Provided data —
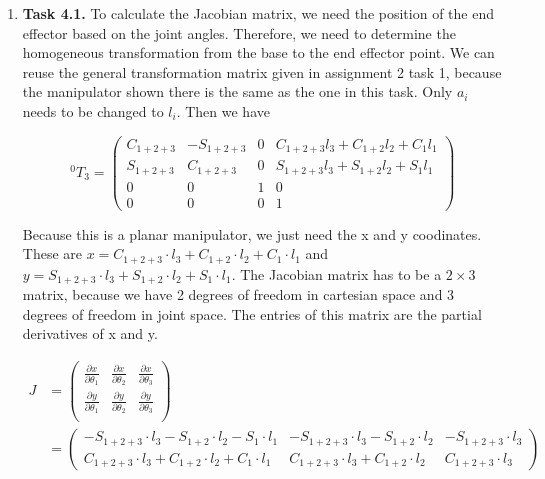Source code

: \documentclass[a4paper,11pt]{article}
\author{\authorinfo}
\title{\titleinfo}
\date{\today}
\begin{document}
\maketitle
\begin {enumerate}
	\item[\textbf{Task 4.1.}]
		To calculate the Jacobian matrix, we need the position of the end effector based on the joint angles. Therefore, we need to determine the homogeneous transformation from the base to the end effector point. We can reuse the general transformation matrix given in assignment 2 task 1, because the manipulator shown there is the same as the one in this task. Only $a_i$ needs to be changed to $l_i$. Then we have
		
		$${^{0}T_3} = \begin{pmatrix}
			C_{1+2+3} & -S_{1+2+3} & 0 & C_{1+2+3}l_3 + C_{1+2}l_2+C_1l_1\\
			S_{1+2+3} & C_{1+2+3} & 0 & S_{1+2+3}l_3 + S_{1+2}l_2 + S_1l_1\\
			0 & 0 & 1 & 0\\
			0 & 0 & 0 & 1
		\end{pmatrix}$$
		
		Because this is a planar manipulator, we just need the x and y coodinates. These are $x = C_{1+2+3} \cdot l_3 + C_{1+2} \cdot l_2 + C_1 \cdot l_1$ and $y = S_{1+2+3} \cdot l_3 + S_{1+2} \cdot l_2 + S_1 \cdot l_1$. The Jacobian matrix has to be a $2 \times 3$ matrix, because we have 2 degrees of freedom in cartesian space and 3 degrees of freedom in joint space. The entries of this matrix are the partial derivatives of x and y.
		
		\begin{align*}
			J &= \begin{pmatrix}
				\frac{\partial x}{\partial \theta_1} & \frac{\partial x}{\partial \theta_2} & \frac{\partial x}{\partial \theta_3} \\[6pt]
				\frac{\partial y}{\partial \theta_1} & \frac{\partial y}{\partial \theta_2} & \frac{\partial y}{\partial \theta_3} \\
			\end{pmatrix}\\
			&= \begin{pmatrix}
				-S_{1+2+3} \cdot l_3 - S_{1+2} \cdot l_2 - S_1 \cdot l_1 & -S_{1+2+3} \cdot l_3 - S_{1+2} \cdot l_2 & -S_{1+2+3} \cdot l_3\\
				C_{1+2+3} \cdot l_3 + C_{1+2} \cdot l_2 + C_1 \cdot l_1 & C_{1+2+3} \cdot l_3 + C_{1+2} \cdot l_2 & C_{1+2+3} \cdot l_3
			\end{pmatrix}\\
		\end{align*}
		

\end{enumerate}
\end{document}
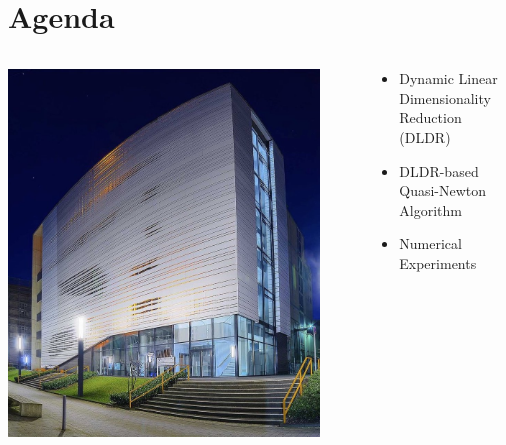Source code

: \documentclass[t]{beamer}
\begin{document}
\section{Agenda}
\begin{frame}
\begin{columns}[c]

\begin{column}{0.5\textwidth}
\begin{center}
\includegraphics[width=0.9\textwidth]{toaster}
\end{center}
\end{column}

\begin{column}{0.5\textwidth}
\begin{itemize}
\item Dynamic Linear Dimensionality Reduction (DLDR) \vspace{1cm}
\item DLDR-based Quasi-Newton Algorithm \vspace{1cm}
\item Numerical Experiments \vspace{1cm} 
\end{itemize}
\end{column}

\end{columns}
\end{frame}
\end{document}
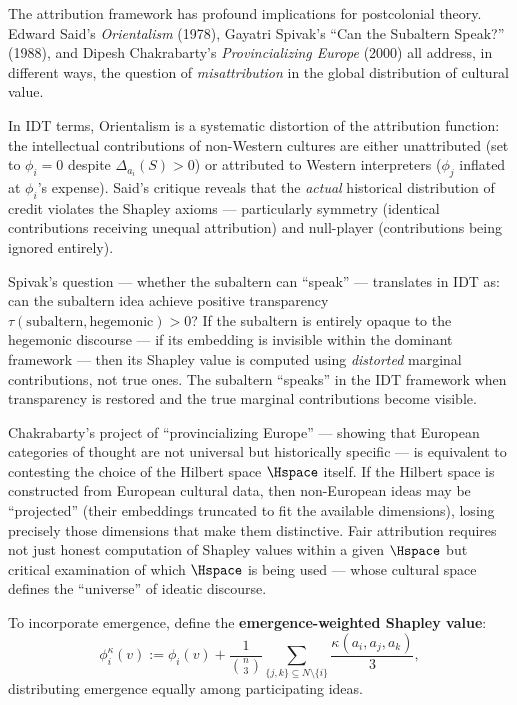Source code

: \begin{interpretation}
\label{interp:ch21:postcolonial_attribution}
The attribution framework has profound implications for postcolonial
theory.  Edward Said's \textit{Orientalism} (1978), Gayatri Spivak's
``Can the Subaltern Speak?'' (1988), and Dipesh Chakrabarty's
\textit{Provincializing Europe} (2000) all address, in different ways,
the question of \emph{misattribution} in the global distribution of
cultural value.

In IDT terms, Orientalism is a systematic distortion of the attribution
function: the intellectual contributions of non-Western cultures are
either unattributed (set to $\phi_i = 0$ despite $\Delta_{a_i}(S) > 0$)
or attributed to Western interpreters ($\phi_j$ inflated at $\phi_i$'s
expense).  Said's critique reveals that the \emph{actual} historical
distribution of credit violates the Shapley axioms --- particularly
symmetry (identical contributions receiving unequal attribution) and
null-player (contributions being ignored entirely).

Spivak's question --- whether the subaltern can ``speak'' --- translates
in IDT as: can the subaltern idea achieve positive transparency
$\tau(\text{subaltern}, \text{hegemonic}) > 0$?  If the subaltern is
entirely opaque to the hegemonic discourse --- if its embedding is
invisible within the dominant framework --- then its Shapley value is
computed using \emph{distorted} marginal contributions, not true ones.
The subaltern ``speaks'' in the IDT framework when transparency is
restored and the true marginal contributions become visible.

Chakrabarty's project of ``provincializing Europe'' --- showing that
European categories of thought are not universal but historically
specific --- is equivalent to contesting the choice of the Hilbert
space $\Hspace$ itself.  If the Hilbert space is constructed from
European cultural data, then non-European ideas may be ``projected''
(their embeddings truncated to fit the available dimensions), losing
precisely those dimensions that make them distinctive.  Fair attribution
requires not just honest computation of Shapley values within a given
$\Hspace$ but critical examination of which $\Hspace$ is being used ---
whose cultural space defines the ``universe'' of ideatic discourse.
\end{interpretation}

\begin{definition}
\label{def:emergence-shapley}
To incorporate emergence, define the \textbf{emergence-weighted Shapley
value}:
\[
  \phi_i^{\kappa}(v) := \phi_i(v) + \frac{1}{\binom{n}{3}}
  \sum_{\{j,k\} \subseteq N \setminus \{i\}}
  \frac{\kappa(a_i, a_j, a_k)}{3},
\]
distributing emergence equally among participating ideas.
\end{definition}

What you should do —
In the listing above, find the lines holding the word "have" and copy them.

Exercise answer —
		To calculate the Jacobian matrix, we need the position of the end effector based on the joint angles. Therefore, we need to determine the homogeneous transformation from the base to the end effector point. We can reuse the general transformation matrix given in assignment 2 task 1, because the manipulator shown there is the same as the one in this task. Only $a_i$ needs to be changed to $l_i$. Then we have
		Because this is a planar manipulator, we just need the x and y coodinates. These are $x = C_{1+2+3} \cdot l_3 + C_{1+2} \cdot l_2 + C_1 \cdot l_1$ and $y = S_{1+2+3} \cdot l_3 + S_{1+2} \cdot l_2 + S_1 \cdot l_1$. The Jacobian matrix has to be a $2 \times 3$ matrix, because we have 2 degrees of freedom in cartesian space and 3 degrees of freedom in joint space. The entries of this matrix are the partial derivatives of x and y.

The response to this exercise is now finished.